Return the full listing unchanged, apart from leaving out its images.

(DATA TO USE)
------------------------------------------------
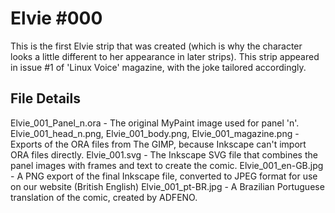 Elvie #000
==========
This is the first Elvie strip that was created (which is why the character looks a little different to her appearance in later strips). This strip appeared in issue #1 of 'Linux Voice' magazine, with the joke tailored accordingly.


File Details
------------
Elvie_001_Panel_n.ora     - The original MyPaint image used for panel 'n'.
Elvie_001_head_n.png,
Elvie_001_body.png,
Elvie_001_magazine.png    - Exports of the ORA files from The GIMP, because Inkscape can't import ORA files directly.
Elvie_001.svg             - The Inkscape SVG file that combines the panel images with frames and text to create the comic.
Elvie_001_en-GB.jpg       - A PNG export of the final Inkscape file, converted to JPEG format for use on our website (British English)
Elvie_001_pt-BR.jpg       - A Brazilian Portuguese translation of the comic, created by ADFENO.



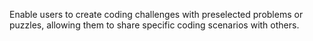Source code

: Enable users to create coding challenges with preselected problems or puzzles, allowing them to share specific coding scenarios with others.
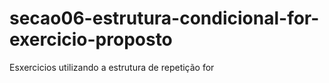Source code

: # secao06-estrutura-condicional-for-exercicio-proposto
Esxercicios utilizando a estrutura de repetição for
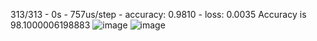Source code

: 313/313 - 0s - 757us/step - accuracy: 0.9810 - loss: 0.0035
Accuracy is 98.1000006198883
![image](https://github.com/user-attachments/assets/53ab22be-ce66-40bc-b739-6ab57476319e)
![image](https://github.com/user-attachments/assets/fd132d82-82c9-4191-a1a8-9f33192b1e07)
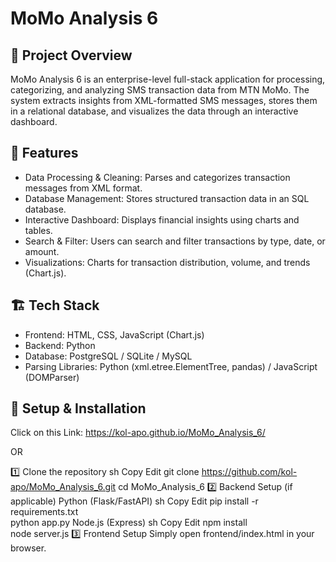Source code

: # MoMo Analysis 6  

## 📌 Project Overview  
MoMo Analysis 6 is an enterprise-level full-stack application for processing, categorizing, and analyzing SMS transaction data from MTN MoMo. The system extracts insights from XML-formatted SMS messages, stores them in a relational database, and visualizes the data through an interactive dashboard.

## 🚀 Features  
- Data Processing & Cleaning: Parses and categorizes transaction messages from XML format.  
- Database Management: Stores structured transaction data in an SQL database.  
- Interactive Dashboard: Displays financial insights using charts and tables.  
- Search & Filter: Users can search and filter transactions by type, date, or amount.  
- Visualizations: Charts for transaction distribution, volume, and trends (Chart.js).  

## 🏗️ Tech Stack  
- Frontend: HTML, CSS, JavaScript (Chart.js)  
- Backend: Python 
- Database: PostgreSQL / SQLite / MySQL  
- Parsing Libraries: Python (xml.etree.ElementTree, pandas) / JavaScript (DOMParser)

## 🔧 Setup & Installation
Click on this Link: https://kol-apo.github.io/MoMo_Analysis_6/

OR

1️⃣ Clone the repository
sh
Copy
Edit
git clone https://github.com/kol-apo/MoMo_Analysis_6.git
cd MoMo_Analysis_6
2️⃣ Backend Setup (if applicable)
Python (Flask/FastAPI)
sh
Copy
Edit
pip install -r requirements.txt  
python app.py
Node.js (Express)
sh
Copy
Edit
npm install  
node server.js
3️⃣ Frontend Setup
Simply open frontend/index.html in your browser.

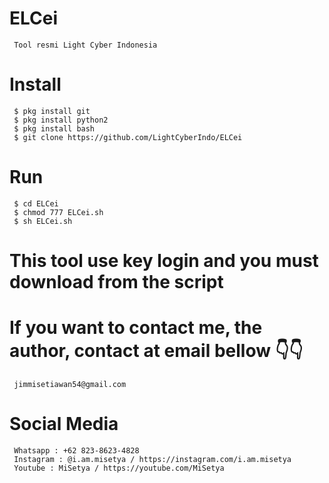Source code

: # ELCei
     Tool resmi Light Cyber Indonesia
# Install
     $ pkg install git
     $ pkg install python2
     $ pkg install bash
     $ git clone https://github.com/LightCyberIndo/ELCei
# Run
     $ cd ELCei
     $ chmod 777 ELCei.sh
     $ sh ELCei.sh

# This tool use key login and you must download from the script
# If you want to contact me, the author, contact at email bellow 👇👇
     jimmisetiawan54@gmail.com

# Social Media
     Whatsapp : +62 823-8623-4828
     Instagram : @i.am.misetya / https://instagram.com/i.am.misetya
     Youtube : MiSetya / https://youtube.com/MiSetya
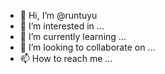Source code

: - 👋 Hi, I’m @runtuyu
- 👀 I’m interested in ...
- 🌱 I’m currently learning ...
- 💞️ I’m looking to collaborate on ...
- 📫 How to reach me ...

<!---
runtuyu/runtuyu is a ✨ special ✨ repository because its `README.md` (this file) appears on your GitHub profile.
You can click the Preview link to take a look at your changes.
--->
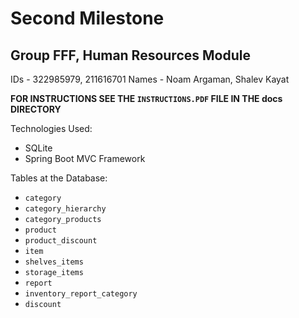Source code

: # Second Milestone
## Group FFF, Human Resources Module

IDs - 322985979, 211616701
Names - Noam Argaman, Shalev Kayat

**FOR INSTRUCTIONS SEE THE `INSTRUCTIONS.PDF` FILE IN THE docs DIRECTORY**

Technologies Used:
- SQLite
- Spring Boot MVC Framework

Tables at the Database:
- `category`
- `category_hierarchy`
- `category_products`
- `product`
- `product_discount`
- `item`
- `shelves_items`
- `storage_items`
- `report`
- `inventory_report_category`
- `discount`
------------------------------------------------
(RESULT FOR THIS EXERCISE)
 Elvie #000
==========
This is the first Elvie strip that was created (which is why the character looks a little different to her appearance in later strips). This strip appeared in issue #1 of 'Linux Voice' magazine, with the joke tailored accordingly.


File Details
------------
Elvie_001_Panel_n.ora     - The original MyPaint image used for panel 'n'.
Elvie_001_head_n.png,
Elvie_001_body.png,
Elvie_001_magazine.png    - Exports of the ORA files from The GIMP, because Inkscape can't import ORA files directly.
Elvie_001.svg             - The Inkscape SVG file that combines the panel images with frames and text to create the comic.
Elvie_001_en-GB.jpg       - A PNG export of the final Inkscape file, converted to JPEG format for use on our website (British English)
Elvie_001_pt-BR.jpg       - A Brazilian Portuguese translation of the comic, created by ADFENO.



Source code

: Enable users to create coding challenges with preselected problems or puzzles, allowing them to share specific coding scenarios with others.
Source code

: # secao06-estrutura-condicional-for-exercicio-proposto
Esxercicios utilizando a estrutura de repetição for
Source code

: 313/313 - 0s - 757us/step - accuracy: 0.9810 - loss: 0.0035
Accuracy is 98.1000006198883
![image](https://github.com/user-attachments/assets/53ab22be-ce66-40bc-b739-6ab57476319e)
![image](https://github.com/user-attachments/assets/fd132d82-82c9-4191-a1a8-9f33192b1e07)
Source code

: # MoMo Analysis 6  

## 📌 Project Overview  
MoMo Analysis 6 is an enterprise-level full-stack application for processing, categorizing, and analyzing SMS transaction data from MTN MoMo. The system extracts insights from XML-formatted SMS messages, stores them in a relational database, and visualizes the data through an interactive dashboard.

## 🚀 Features  
- Data Processing & Cleaning: Parses and categorizes transaction messages from XML format.  
- Database Management: Stores structured transaction data in an SQL database.  
- Interactive Dashboard: Displays financial insights using charts and tables.  
- Search & Filter: Users can search and filter transactions by type, date, or amount.  
- Visualizations: Charts for transaction distribution, volume, and trends (Chart.js).  

## 🏗️ Tech Stack  
- Frontend: HTML, CSS, JavaScript (Chart.js)  
- Backend: Python 
- Database: PostgreSQL / SQLite / MySQL  
- Parsing Libraries: Python (xml.etree.ElementTree, pandas) / JavaScript (DOMParser)

## 🔧 Setup & Installation
Click on this Link: https://kol-apo.github.io/MoMo_Analysis_6/

OR

1️⃣ Clone the repository
sh
Copy
Edit
git clone https://github.com/kol-apo/MoMo_Analysis_6.git
cd MoMo_Analysis_6
2️⃣ Backend Setup (if applicable)
Python (Flask/FastAPI)
sh
Copy
Edit
pip install -r requirements.txt  
python app.py
Node.js (Express)
sh
Copy
Edit
npm install  
node server.js
3️⃣ Frontend Setup
Simply open frontend/index.html in your browser.

Source code

: # ELCei
     Tool resmi Light Cyber Indonesia
# Install
     $ pkg install git
     $ pkg install python2
     $ pkg install bash
     $ git clone https://github.com/LightCyberIndo/ELCei
# Run
     $ cd ELCei
     $ chmod 777 ELCei.sh
     $ sh ELCei.sh

# This tool use key login and you must download from the script
# If you want to contact me, the author, contact at email bellow 👇👇
     jimmisetiawan54@gmail.com

# Social Media
     Whatsapp : +62 823-8623-4828
     Instagram : @i.am.misetya / https://instagram.com/i.am.misetya
     Youtube : MiSetya / https://youtube.com/MiSetya
Source code

: - 👋 Hi, I’m @runtuyu
- 👀 I’m interested in ...
- 🌱 I’m currently learning ...
- 💞️ I’m looking to collaborate on ...
- 📫 How to reach me ...

<!---
runtuyu/runtuyu is a ✨ special ✨ repository because its `README.md` (this file) appears on your GitHub profile.
You can click the Preview link to take a look at your changes.
--->
Source code

: # Second Milestone
## Group FFF, Human Resources Module

IDs - 322985979, 211616701
Names - Noam Argaman, Shalev Kayat

**FOR INSTRUCTIONS SEE THE `INSTRUCTIONS.PDF` FILE IN THE docs DIRECTORY**

Technologies Used:
- SQLite
- Spring Boot MVC Framework

Tables at the Database:
- `category`
- `category_hierarchy`
- `category_products`
- `product`
- `product_discount`
- `item`
- `shelves_items`
- `storage_items`
- `report`
- `inventory_report_category`
- `discount`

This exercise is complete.